A new reason to go to Beykoz is the recently restored Beykoz Kasrı, a gentle 10-minute stroll (provided you are not brained by the mirrors of passing buses on the two narrow stretches of the road). This is a place to settle down with a history of the late Ottomans.
After the kasır, and perhaps a walk in the park above the village square, take a bus or dolmuş down to Kanlıca for yoghurt piled with icing sugar. Or simply hop on the boat back to Yeniköy and restore yourself with rakı and meze at Aleko, a lovely place for an early lunch when the sun still hits the waterside terrace. In summer, when not starved of winter sunshine, go early in the evening.
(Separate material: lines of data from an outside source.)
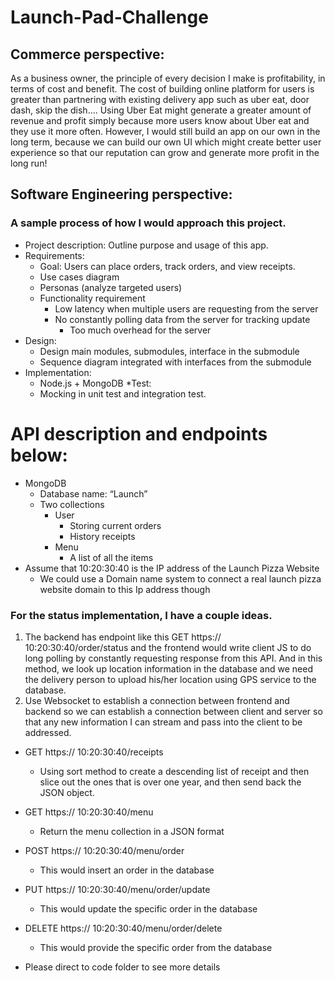 # Launch-Pad-Challenge

## Commerce perspective:
As a business owner, the principle of every decision I make is profitability, in terms of cost and benefit. The cost of building online platform for users is greater than partnering with existing delivery app such as uber eat, door dash, skip the dish…. Using Uber Eat might generate a greater amount of revenue and profit simply because more users know about Uber eat and they use it more often. However, I would still build an app on our own in the long term, because we can build our own UI which might create better user experience so that our reputation can grow and generate more profit in the long run!

## Software Engineering perspective:
### A sample process of how I would approach this project.
* Project description: Outline purpose and usage of this app.
* Requirements: 
    * Goal: Users can place orders, track orders, and view receipts.
    * Use cases diagram
    * Personas (analyze targeted users)
    *	Functionality requirement 
        *	Low latency when multiple users are requesting from the server
        *	No constantly polling data from the server for tracking update
            *	Too much overhead for the server
* Design:
    *	Design main modules, submodules, interface in the submodule
    *	Sequence diagram integrated with interfaces from the submodule
* Implementation: 
    * Node.js + MongoDB
*Test: 
    * Mocking in unit test and integration test.

# API description and endpoints below:
*	MongoDB 
    *	Database name: “Launch” 
    *	Two collections
        *	User
            *	Storing current orders
            *	History receipts
        *	Menu
            * A list of all the items
*	Assume that 10:20:30:40 is the IP address of the Launch Pizza Website
    *	We could use a Domain name system to connect a real launch pizza website domain to this Ip address though 

### For the status implementation, I have a couple ideas.
1.  The backend has endpoint like this	GET    https:// 10:20:30:40/order/status  and the frontend would write client JS to do long polling by constantly 
requesting response from this API. And in this method, we look up location information in the database and we need the delivery person to upload his/her location using GPS service to the database.
2. Use Websocket to establish a connection between frontend and backend so we can establish a connection between client and server so that any new information I can stream and pass into the client to be addressed.

* GET    https:// 10:20:30:40/receipts  
    * Using sort method to create a descending list of receipt and then slice out the ones that is over one year, and then send back the JSON object.
*	GET    https:// 10:20:30:40/menu
    * Return the menu collection in a JSON format
*	POST   https:// 10:20:30:40/menu/order
    * This would insert an order in the database
*	PUT    https:// 10:20:30:40/menu/order/update
    * This would update the specific order in the database
*	DELETE https:// 10:20:30:40/menu/order/delete
    * This would provide the specific order from the database

*	Please direct to code folder to see more details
A dolmuş boat sails between Yeniköy and Beykoz every 20 minutes, and there are regular buses and minubuses down the Bosphorus to Üsküdar. Other crossing points are Çubuklu–İstinye (a car ferry), and Kanlıca–Emirgan (a tiny fishing boat, Kanlıca Motorları). Mr Topbaş, the former mayor, in his wisdonw scrapped the wonderful ferries that used to ply the Bosphorus hourly in the old days. You will find a commuter service down in the morning and up in the evening – not much use for museum visiting. However, the National Palaces (Milli Saraylar) do sometimes have boats sailing between the main palaces.